In this case the right asserted by the plaintiffs in error is not an element of "due process of law" within the meaning given to that phrase by any American court at the time of the enactment of the Philippine bill. See Twining v. New Jersey, 211 U.S. 78, 110, holding that exemption from compulsory incrimination is not an element of "due process of law."

It is equally clear that the phrase does not include a right like that asserted by these plaintiffs in error.

As the right asserted by the plaintiffs in error does not come within the conception of due process of law, the writ of error must be dismissed, for there is no other ground on which this court can take jurisdiction.

The Philippines assembly had authority to repeal article 343. The repeal of the statute under which they had been convicted did not impair any rights of the defendants.
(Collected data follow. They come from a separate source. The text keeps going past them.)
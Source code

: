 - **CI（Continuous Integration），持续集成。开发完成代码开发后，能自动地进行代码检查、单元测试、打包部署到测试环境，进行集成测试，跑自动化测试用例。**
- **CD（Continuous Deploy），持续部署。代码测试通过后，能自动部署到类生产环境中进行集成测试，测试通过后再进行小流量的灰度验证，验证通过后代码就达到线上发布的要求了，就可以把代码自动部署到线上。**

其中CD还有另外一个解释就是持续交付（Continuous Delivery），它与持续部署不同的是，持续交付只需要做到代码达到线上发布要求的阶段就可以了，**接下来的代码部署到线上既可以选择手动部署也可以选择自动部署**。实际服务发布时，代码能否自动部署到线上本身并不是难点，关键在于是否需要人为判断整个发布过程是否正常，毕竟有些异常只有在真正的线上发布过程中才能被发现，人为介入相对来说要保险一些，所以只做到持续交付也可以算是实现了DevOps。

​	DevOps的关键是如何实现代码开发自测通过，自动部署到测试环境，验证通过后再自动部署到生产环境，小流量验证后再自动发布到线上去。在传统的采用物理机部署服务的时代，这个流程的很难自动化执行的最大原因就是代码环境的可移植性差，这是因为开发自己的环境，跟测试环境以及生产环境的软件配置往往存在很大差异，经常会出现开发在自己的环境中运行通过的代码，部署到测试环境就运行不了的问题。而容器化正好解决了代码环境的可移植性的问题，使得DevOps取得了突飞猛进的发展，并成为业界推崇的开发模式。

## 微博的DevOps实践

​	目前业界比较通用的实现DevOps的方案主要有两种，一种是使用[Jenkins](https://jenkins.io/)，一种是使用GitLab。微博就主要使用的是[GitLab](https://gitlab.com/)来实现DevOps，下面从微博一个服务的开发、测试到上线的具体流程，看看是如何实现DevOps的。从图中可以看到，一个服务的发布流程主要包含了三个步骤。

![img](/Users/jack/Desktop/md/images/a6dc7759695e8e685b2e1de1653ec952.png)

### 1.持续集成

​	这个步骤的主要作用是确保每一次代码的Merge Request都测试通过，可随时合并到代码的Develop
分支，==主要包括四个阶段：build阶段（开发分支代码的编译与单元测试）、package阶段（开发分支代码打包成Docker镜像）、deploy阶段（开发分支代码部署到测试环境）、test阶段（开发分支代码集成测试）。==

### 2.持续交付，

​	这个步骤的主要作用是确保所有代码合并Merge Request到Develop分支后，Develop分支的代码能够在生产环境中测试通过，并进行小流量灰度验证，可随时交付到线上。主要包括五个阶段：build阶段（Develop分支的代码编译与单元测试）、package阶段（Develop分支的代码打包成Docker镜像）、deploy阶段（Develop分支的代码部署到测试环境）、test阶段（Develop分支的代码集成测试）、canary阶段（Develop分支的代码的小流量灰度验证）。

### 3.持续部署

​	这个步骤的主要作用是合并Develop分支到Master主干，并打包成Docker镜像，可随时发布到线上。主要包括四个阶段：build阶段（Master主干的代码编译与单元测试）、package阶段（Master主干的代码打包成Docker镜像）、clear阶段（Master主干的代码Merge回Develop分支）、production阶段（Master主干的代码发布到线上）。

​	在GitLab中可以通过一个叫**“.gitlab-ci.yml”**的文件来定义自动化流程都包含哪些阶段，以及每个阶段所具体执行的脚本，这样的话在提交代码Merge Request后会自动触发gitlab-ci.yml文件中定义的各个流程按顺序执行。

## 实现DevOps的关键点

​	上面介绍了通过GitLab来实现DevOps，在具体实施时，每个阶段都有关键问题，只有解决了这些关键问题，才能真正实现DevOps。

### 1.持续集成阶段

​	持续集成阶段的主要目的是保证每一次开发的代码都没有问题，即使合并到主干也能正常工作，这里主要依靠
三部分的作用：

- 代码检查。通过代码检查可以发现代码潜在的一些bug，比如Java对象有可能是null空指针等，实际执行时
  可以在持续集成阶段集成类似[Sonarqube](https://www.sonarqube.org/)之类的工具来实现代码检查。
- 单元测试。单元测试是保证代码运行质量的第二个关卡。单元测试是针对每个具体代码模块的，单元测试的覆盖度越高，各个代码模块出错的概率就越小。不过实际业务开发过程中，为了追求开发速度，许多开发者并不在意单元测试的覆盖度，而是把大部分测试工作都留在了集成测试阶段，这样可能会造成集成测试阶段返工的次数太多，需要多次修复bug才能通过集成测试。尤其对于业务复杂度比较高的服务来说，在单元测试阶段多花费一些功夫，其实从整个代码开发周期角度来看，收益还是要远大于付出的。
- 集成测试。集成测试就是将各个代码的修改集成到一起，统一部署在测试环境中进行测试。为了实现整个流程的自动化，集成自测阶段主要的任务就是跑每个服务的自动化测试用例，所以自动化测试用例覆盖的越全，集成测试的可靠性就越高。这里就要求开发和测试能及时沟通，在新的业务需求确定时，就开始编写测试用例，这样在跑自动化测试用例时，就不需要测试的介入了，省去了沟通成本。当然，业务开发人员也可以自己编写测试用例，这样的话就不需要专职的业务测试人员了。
Whether the Philippine legislature in repealing article 343 should or should not make impossible the execution of sentences imposed under it was a matter for the Philippine legislature. Whether its act did or did not have that effect was a question for the Philippine courts to decide. United States v. Cuna, 12 Phil. Rep. 241.

This decision of the Supreme Court of the Philippine Islands is conclusive here. Perez v. Fernandez, 202 U.S. 80; Kepner v. United States, 195 U.S. 100, 122. Also see the President's instructions for the guidance of the commissioners of the Philippine Islands, April 7, 1900, Comp. Acts of Philip. Comm. 14, ratified by Congress July 1, 1902, 32 Stat. 691.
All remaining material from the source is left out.